Liputan6.com, Jakarta Polisi disebut tengah mencari pembuat mural wajah berwajah mirip Presiden Joko Widodo atau Jokowi yang matanya tertutup bertuliskan '404: not found'. Hal ini dikritik oleh Demokrat.
Kepala Badan Komunikasi Strategis Demokrat Herzaky Mahendra Putra menilai ini berbanding terbalik dengan apa yang disampaikan Presiden Jokowi yang mengaku mengapresiasi kritik membangun dalam pidato kenegaraannya beberapa hari lalu.
Baca Juga
"Kenyataannya, para pelaku pembuat mural yang mengkritik dicari-cari dan dikejar-kejar. Muralnya pun dihapus. Padahal, munculnya mural, atau gambar jalanan yang bernuansa kritik kepada pemerintah Joko Widodo, seharusnya disikapi dengan bijaksana oleh pemerintah," kata Herzaky dalam keterangannya, Rabu (18/8/2021).
Advertisement
Menurut dia, munculnya mural ini tanda ada kegelisahan di kalangan rakyat bawah atas situasi yang mereka hadapi di kehidupan sehari-hari akibat pandemi.
"Nah, kegelisahan ini harus dicari tahu akar permasalahannya, dan dicarikan solusinya.
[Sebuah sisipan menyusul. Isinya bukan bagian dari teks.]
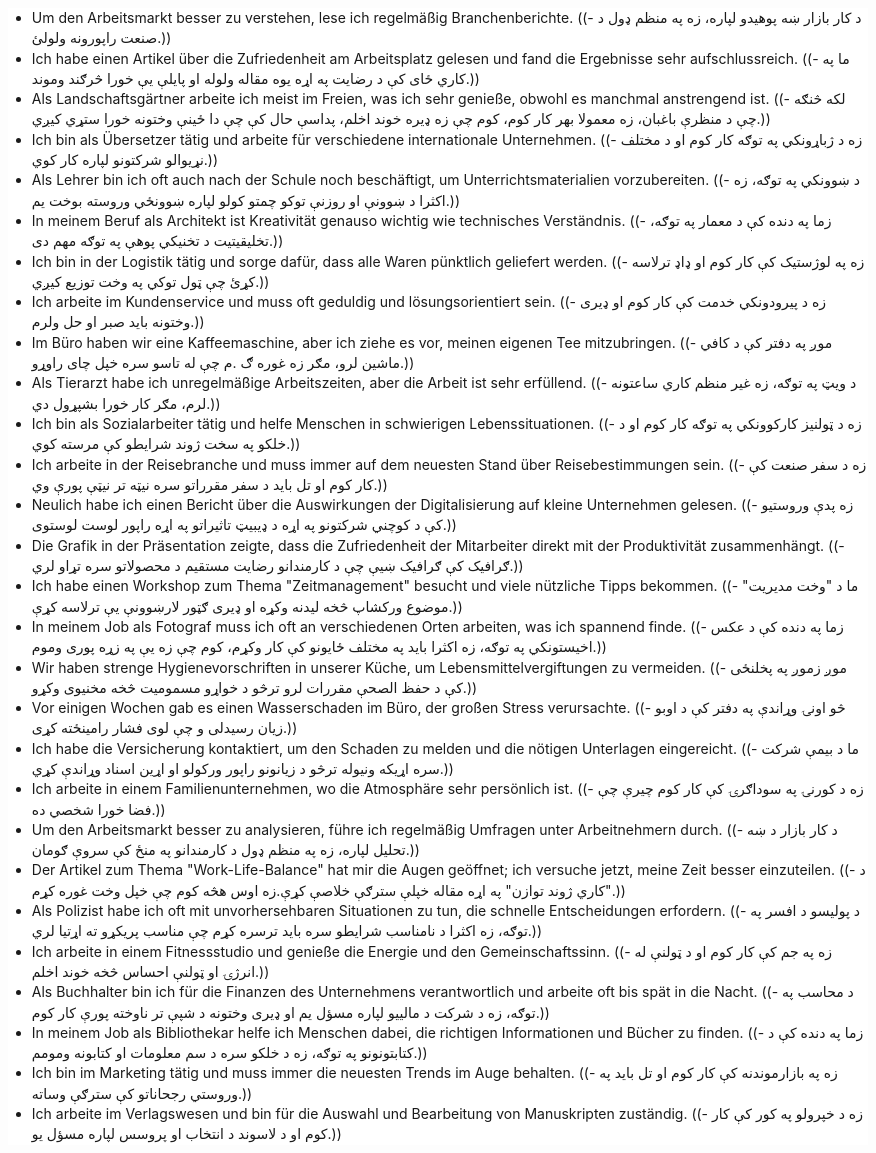 - Um den Arbeitsmarkt besser zu verstehen, lese ich regelmäßig Branchenberichte. ((- د کار بازار ښه پوهیدو لپاره، زه په منظم ډول د صنعت راپورونه ولولئ.))
- Ich habe einen Artikel über die Zufriedenheit am Arbeitsplatz gelesen und fand die Ergebnisse sehr aufschlussreich. ((- ما په کاري ځای کې د رضایت په اړه یوه مقاله ولوله او پایلې یې خورا څرګند وموند.))
- Als Landschaftsgärtner arbeite ich meist im Freien, was ich sehr genieße, obwohl es manchmal anstrengend ist. ((- لکه څنګه چې د منظرې باغبان، زه معمولا بهر کار کوم، کوم چې زه ډیره خوند اخلم، پداسې حال کې چې دا ځینې وختونه خورا ستړي کیږي.))
- Ich bin als Übersetzer tätig und arbeite für verschiedene internationale Unternehmen. ((- زه د ژباړونکي په توګه کار کوم او د مختلف نړیوالو شرکتونو لپاره کار کوي.))
- Als Lehrer bin ich oft auch nach der Schule noch beschäftigt, um Unterrichtsmaterialien vorzubereiten. ((- د ښوونکي په توګه، زه اکثرا د ښوونې او روزنې توکو چمتو کولو لپاره ښوونځي وروسته بوخت یم.))
- In meinem Beruf als Architekt ist Kreativität genauso wichtig wie technisches Verständnis. ((- زما په دنده کې د معمار په توګه، تخلیقیتیت د تخنیکي پوهې په توګه مهم دی.))
- Ich bin in der Logistik tätig und sorge dafür, dass alle Waren pünktlich geliefert werden. ((- زه په لوژستیک کې کار کوم او ډاډ ترلاسه کړئ چې ټول توکي په وخت توزیع کیږي.))
- Ich arbeite im Kundenservice und muss oft geduldig und lösungsorientiert sein. ((- زه د پیرودونکي خدمت کې کار کوم او ډیری وختونه باید صبر او حل ولرم.))
- Im Büro haben wir eine Kaffeemaschine, aber ich ziehe es vor, meinen eigenen Tee mitzubringen. ((- موږ په دفتر کې د کافي ماشین لرو، مګر زه غوره ګ .م چې له تاسو سره خپل چای راوړو.))
- Als Tierarzt habe ich unregelmäßige Arbeitszeiten, aber die Arbeit ist sehr erfüllend. ((- د ویټ په توګه، زه غیر منظم کاري ساعتونه لرم، مګر کار خورا بشپړول دي.))
- Ich bin als Sozialarbeiter tätig und helfe Menschen in schwierigen Lebenssituationen. ((- زه د ټولنیز کارکوونکي په توګه کار کوم او د خلکو په سخت ژوند شرایطو کې مرسته کوي.))
- Ich arbeite in der Reisebranche und muss immer auf dem neuesten Stand über Reisebestimmungen sein. ((- زه د سفر صنعت کې کار کوم او تل باید د سفر مقرراتو سره نیټه تر نیټې پورې وي.))
- Neulich habe ich einen Bericht über die Auswirkungen der Digitalisierung auf kleine Unternehmen gelesen. ((- زه پدې وروستیو کې د کوچني شرکتونو په اړه د ډیبیټ تاثیراتو په اړه راپور لوست لوستوی.))
- Die Grafik in der Präsentation zeigte, dass die Zufriedenheit der Mitarbeiter direkt mit der Produktivität zusammenhängt. ((- ګرافیک کې ګرافیک ښیې چې د کارمندانو رضایت مستقیم د محصولاتو سره تړاو لري.))
- Ich habe einen Workshop zum Thema "Zeitmanagement" besucht und viele nützliche Tipps bekommen. ((- ما د "وخت مدیریت" موضوع ورکشاپ څخه لیدنه وکړه او ډیری ګټور لارښوونې یې ترلاسه کړې.))
- In meinem Job als Fotograf muss ich oft an verschiedenen Orten arbeiten, was ich spannend finde. ((- زما په دنده کې د عکس اخیستونکي په توګه، زه اکثرا باید په مختلف ځایونو کې کار وکړم، کوم چې زه یې په زړه پوری وموم.))
- Wir haben strenge Hygienevorschriften in unserer Küche, um Lebensmittelvergiftungen zu vermeiden. ((- موږ زموږ په پخلنځی کې د حفظ الصحې مقررات لرو ترڅو د خواړو مسمومیت څخه مخنیوی وکړو.))
- Vor einigen Wochen gab es einen Wasserschaden im Büro, der großen Stress verursachte. ((- څو اونۍ وړاندې په دفتر کې د اوبو زیان رسیدلی و چې لوی فشار رامینځته کړی.))
- Ich habe die Versicherung kontaktiert, um den Schaden zu melden und die nötigen Unterlagen eingereicht. ((- ما د بیمې شرکت سره اړیکه ونیوله ترڅو د زیانونو راپور ورکولو او اړین اسناد وړاندې کړي.))
- Ich arbeite in einem Familienunternehmen, wo die Atmosphäre sehr persönlich ist. ((- زه د کورنۍ په سوداګرۍ کې کار کوم چیرې چې فضا خورا شخصي ده.))
- Um den Arbeitsmarkt besser zu analysieren, führe ich regelmäßig Umfragen unter Arbeitnehmern durch. ((- د کار بازار د ښه تحلیل لپاره، زه په منظم ډول د کارمندانو په منځ کې سروې ګومان.))
- Der Artikel zum Thema "Work-Life-Balance" hat mir die Augen geöffnet; ich versuche jetzt, meine Zeit besser einzuteilen. ((- د "کاري ژوند توازن" په اړه مقاله خپلې سترګې خلاصې کړې.زه اوس هڅه کوم چې خپل وخت غوره کړم.))
- Als Polizist habe ich oft mit unvorhersehbaren Situationen zu tun, die schnelle Entscheidungen erfordern. ((- د پولیسو د افسر په توګه، زه اکثرا د نامناسب شرایطو سره باید ترسره کړم چې مناسب پریکړو ته اړتیا لري.))
- Ich arbeite in einem Fitnessstudio und genieße die Energie und den Gemeinschaftssinn. ((- زه په جم کې کار کوم او د ټولنې له انرژۍ او ټولنې احساس څخه خوند اخلم.))
- Als Buchhalter bin ich für die Finanzen des Unternehmens verantwortlich und arbeite oft bis spät in die Nacht. ((- د محاسب په توګه، زه د شرکت د ماليیو لپاره مسؤل یم او ډیری وختونه د شپې تر ناوخته پورې کار کوم.))
- In meinem Job als Bibliothekar helfe ich Menschen dabei, die richtigen Informationen und Bücher zu finden. ((- زما په دنده کې د کتابتونونو په توګه، زه د خلکو سره د سم معلومات او کتابونه ومومم.))
- Ich bin im Marketing tätig und muss immer die neuesten Trends im Auge behalten. ((- زه په بازارموندنه کې کار کوم او تل باید په وروستي رجحاناتو کې سترګې وساته.))
- Ich arbeite im Verlagswesen und bin für die Auswahl und Bearbeitung von Manuskripten zuständig. ((- زه د خپرولو په کور کې کار کوم او د لاسوند د انتخاب او پروسس لپاره مسؤل یو.))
Bukan malah diredam atau ditutup-tutupi," ungkap Herzaky.
Dia menuturkan, ini seperti angka kematian terus meningkat akibat covid-19, harus dicari cara mengapa bisa meningkat drastis, dan bagaimana menurunkan jumlah rakyat yang meninggal karena covid-19. Bukan malah memainkan data, apalagi menghapusnya dari indikator penanganan covid-19. "Begitu pula dengan aspirasi dan kegelisahan rakyat ini," tutur Herzaky.
Ekspresikan Aspirasi
Herzaky juga memandang, mural adalah wujud dari cara rakyat dalam mengekspresikan aspirasinya, menyalurkan kegelisahannya. "Mungkin mereka saking bingungnya, tidak tahu lagi mesti mengadu kemana atau mesti bagaimana lagi menyikapi situasi berat terkini," ungkap dia.
Ini seharusnya, masih kata Herzaky, menjadi introspeksi pemerintah juga. Bagaimana pemerintah seharusnya bisa memahami dan mengetahui kondisi sebenarnya di lapangan, sebelum mereka mengekspresikan kegundahannya melalui mural.
"Pemerintah janganlah ke lapangan sekedar untuk pencitraan saja, melainkan seharusnya benar-benar untuk memahami situasi dan mengecek kondisi terkini dari rakyatnya," kata dia.
"Seharusnya, ekspresi rakyat seperti ini, diberikan tempat, ruang, untuk menyalurkan. Jangan kemudian kreativitasnya malah dimatikan. Di era pandemi, tekanan hidup sudah berat. Jangan kemudian ruang untuk berekspresi dan berpendapat malah semakin dikekang. Negeri ini negeri demokrasi, bukan negeri otoriter," sambungnya.